THE RECORDS:
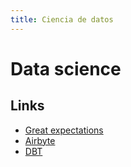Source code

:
 ```yaml
---
title: Ciencia de datos
---
```

# Data science
## Links
- [Great expectations](https://greatexpectations.io/)
- [Airbyte](https://airbyte.com/)
- [DBT](dbt.md)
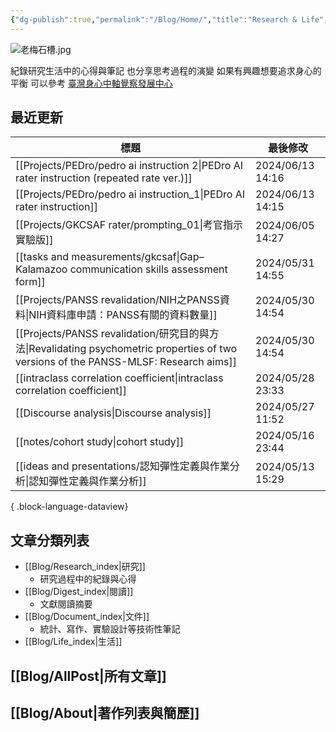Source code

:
 ```yaml
---
{"dg-publish":true,"permalink":"/Blog/Home/","title":"Research & Life","contentClasses":"cards","tags":["blog","gardenEntry"],"created":"2023-02-16T00:00:00.000Z","updated":"2024-04-11T16:22"}
---
```



![老梅石槽.jpg](/img/user/Blog/images/%E8%80%81%E6%A2%85%E7%9F%B3%E6%A7%BD.jpg)

紀錄研究生活中的心得與筆記
也分享思考過程的演變
如果有興趣想要追求身心的平衡
可以參考 [臺灣身心中軸覺察發展中心](https://bmaa.tw)

## 最近更新

| 標題                                                                                                                                | 最後修改              |
| --------------------------------------------------------------------------------------------------------------------------------- | ----------------- |
| [[Projects/PEDro/pedro ai instruction 2\|PEDro AI rater instruction (repeated rate ver.)]]                                     | 2024/06/13  14:16 |
| [[Projects/PEDro/pedro ai instruction_1\|PEDro AI rater instruction]]                                                          | 2024/06/13  14:15 |
| [[Projects/GKCSAF rater/prompting_01\|考官指示 實驗版]]                                                                               | 2024/06/05  14:27 |
| [[tasks and measurements/gkcsaf\|Gap–Kalamazoo communication skills assessment form]]                                          | 2024/05/31  14:55 |
| [[Projects/PANSS revalidation/NIH之PANSS資料\|NIH資料庫申請：PANSS有關的資料數量]]                                                             | 2024/05/30  14:54 |
| [[Projects/PANSS revalidation/研究目的與方法\|Revalidating psychometric properties of two versions of the PANSS-MLSF: Research aims]] | 2024/05/30  14:54 |
| [[intraclass correlation coefficient\|intraclass correlation coefficient]]                                                     | 2024/05/28  23:33 |
| [[Discourse analysis\|Discourse analysis]]                                                                                     | 2024/05/27  11:52 |
| [[notes/cohort study\|cohort study]]                                                                                           | 2024/05/16  23:44 |
| [[ideas and presentations/認知彈性定義與作業分析\|認知彈性定義與作業分析]]                                                                           | 2024/05/13  15:29 |

{ .block-language-dataview}

## 文章分類列表

- [[Blog/Research_index\|研究]]
    - 研究過程中的紀錄與心得
- [[Blog/Digest_index\|閱讀]]
    - 文獻閱讀摘要
- [[Blog/Document_index\|文件]]
    - 統計、寫作、實驗設計等技術性筆記
- [[Blog/Life_index\|生活]]

## [[Blog/AllPost\|所有文章]]

## [[Blog/About\|著作列表與簡歷]]
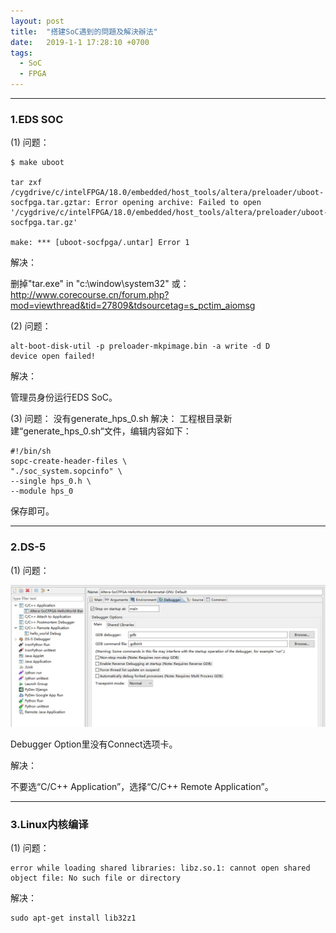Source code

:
 ```yaml
---
layout: post
title:  "搭建SoC遇到的問題及解決辦法"
date:   2019-1-1 17:28:10 +0700
tags:
  - SoC
  - FPGA
---
```


-------
### 1.EDS SOC

(1) 问题：
```
$ make uboot

tar zxf /cygdrive/c/intelFPGA/18.0/embedded/host_tools/altera/preloader/uboot-socfpga.tar.gztar: Error opening archive: Failed to open '/cygdrive/c/intelFPGA/18.0/embedded/host_tools/altera/preloader/uboot-socfpga.tar.gz' 

make: *** [uboot-socfpga/.untar] Error 1
```

解决：

删掉"tar.exe" in "c:\window\system32"
或：http://www.corecourse.cn/forum.php?mod=viewthread&tid=27809&tdsourcetag=s_pctim_aiomsg


(2) 问题：
```
alt-boot-disk-util -p preloader-mkpimage.bin -a write -d D
device open failed!
```
解决：

管理员身份运行EDS SoC。

(3) 问题：
没有generate_hps_0.sh
解决：
工程根目录新建“generate_hps_0.sh“文件，编辑内容如下：
```
#!/bin/sh
sopc-create-header-files \
"./soc_system.sopcinfo" \
--single hps_0.h \
--module hps_0
```
保存即可。


-------

### 2.DS-5

(1) 问题：

![1](https://raw.githubusercontent.com/Verdvana/Verdvana.github.io/master/_posts/%E6%90%AD%E5%BB%BASoC%E9%81%87%E5%88%B0%E7%9A%84%E5%95%8F%E9%A1%8C%E5%8F%8A%E8%A7%A3%E6%B1%BA%E8%BE%A6%E6%B3%95/1.jpg)
 
Debugger Option里没有Connect选项卡。

解决：

不要选“C/C++ Application”，选择“C/C++ Remote Application”。


------------------

### 3.Linux内核编译

(1) 问题：
```
error while loading shared libraries: libz.so.1: cannot open shared object file: No such file or directory
```

解决：
```shell
sudo apt-get install lib32z1
```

DIRECTIONS:
Once the images are removed, print the remaining data exactly as it appears above.

TASK RESPONSE:
Source code

:
 ```yaml
---
title: Ciencia de datos
---
```

# Data science
## Links
- [Great expectations](https://greatexpectations.io/)
- [Airbyte](https://airbyte.com/)
- [DBT](dbt.md)
Source code

:
 ```yaml
---
{"dg-publish":true,"permalink":"/Blog/Home/","title":"Research & Life","contentClasses":"cards","tags":["blog","gardenEntry"],"created":"2023-02-16T00:00:00.000Z","updated":"2024-04-11T16:22"}
---
```



![老梅石槽.jpg](/img/user/Blog/images/%E8%80%81%E6%A2%85%E7%9F%B3%E6%A7%BD.jpg)

紀錄研究生活中的心得與筆記
也分享思考過程的演變
如果有興趣想要追求身心的平衡
可以參考 [臺灣身心中軸覺察發展中心](https://bmaa.tw)

## 最近更新

| 標題                                                                                                                                | 最後修改              |
| --------------------------------------------------------------------------------------------------------------------------------- | ----------------- |
| [[Projects/PEDro/pedro ai instruction 2\|PEDro AI rater instruction (repeated rate ver.)]]                                     | 2024/06/13  14:16 |
| [[Projects/PEDro/pedro ai instruction_1\|PEDro AI rater instruction]]                                                          | 2024/06/13  14:15 |
| [[Projects/GKCSAF rater/prompting_01\|考官指示 實驗版]]                                                                               | 2024/06/05  14:27 |
| [[tasks and measurements/gkcsaf\|Gap–Kalamazoo communication skills assessment form]]                                          | 2024/05/31  14:55 |
| [[Projects/PANSS revalidation/NIH之PANSS資料\|NIH資料庫申請：PANSS有關的資料數量]]                                                             | 2024/05/30  14:54 |
| [[Projects/PANSS revalidation/研究目的與方法\|Revalidating psychometric properties of two versions of the PANSS-MLSF: Research aims]] | 2024/05/30  14:54 |
| [[intraclass correlation coefficient\|intraclass correlation coefficient]]                                                     | 2024/05/28  23:33 |
| [[Discourse analysis\|Discourse analysis]]                                                                                     | 2024/05/27  11:52 |
| [[notes/cohort study\|cohort study]]                                                                                           | 2024/05/16  23:44 |
| [[ideas and presentations/認知彈性定義與作業分析\|認知彈性定義與作業分析]]                                                                           | 2024/05/13  15:29 |

{ .block-language-dataview}

## 文章分類列表

- [[Blog/Research_index\|研究]]
    - 研究過程中的紀錄與心得
- [[Blog/Digest_index\|閱讀]]
    - 文獻閱讀摘要
- [[Blog/Document_index\|文件]]
    - 統計、寫作、實驗設計等技術性筆記
- [[Blog/Life_index\|生活]]

## [[Blog/AllPost\|所有文章]]

## [[Blog/About\|著作列表與簡歷]]
Source code

:
 ```yaml
---
layout: post
title:  "搭建SoC遇到的問題及解決辦法"
date:   2019-1-1 17:28:10 +0700
tags:
  - SoC
  - FPGA
---
```


-------
### 1.EDS SOC

(1) 问题：
```
$ make uboot

tar zxf /cygdrive/c/intelFPGA/18.0/embedded/host_tools/altera/preloader/uboot-socfpga.tar.gztar: Error opening archive: Failed to open '/cygdrive/c/intelFPGA/18.0/embedded/host_tools/altera/preloader/uboot-socfpga.tar.gz' 

make: *** [uboot-socfpga/.untar] Error 1
```

解决：

删掉"tar.exe" in "c:\window\system32"
或：http://www.corecourse.cn/forum.php?mod=viewthread&tid=27809&tdsourcetag=s_pctim_aiomsg


(2) 问题：
```
alt-boot-disk-util -p preloader-mkpimage.bin -a write -d D
device open failed!
```
解决：

管理员身份运行EDS SoC。

(3) 问题：
没有generate_hps_0.sh
解决：
工程根目录新建“generate_hps_0.sh“文件，编辑内容如下：
```
#!/bin/sh
sopc-create-header-files \
"./soc_system.sopcinfo" \
--single hps_0.h \
--module hps_0
```
保存即可。


-------

### 2.DS-5

(1) 问题：

![1](https://raw.githubusercontent.com/Verdvana/Verdvana.github.io/master/_posts/%E6%90%AD%E5%BB%BASoC%E9%81%87%E5%88%B0%E7%9A%84%E5%95%8F%E9%A1%8C%E5%8F%8A%E8%A7%A3%E6%B1%BA%E8%BE%A6%E6%B3%95/1.jpg)
 
Debugger Option里没有Connect选项卡。

解决：

不要选“C/C++ Application”，选择“C/C++ Remote Application”。


------------------

### 3.Linux内核编译

(1) 问题：
```
error while loading shared libraries: libz.so.1: cannot open shared object file: No such file or directory
```

解决：
```shell
sudo apt-get install lib32z1
```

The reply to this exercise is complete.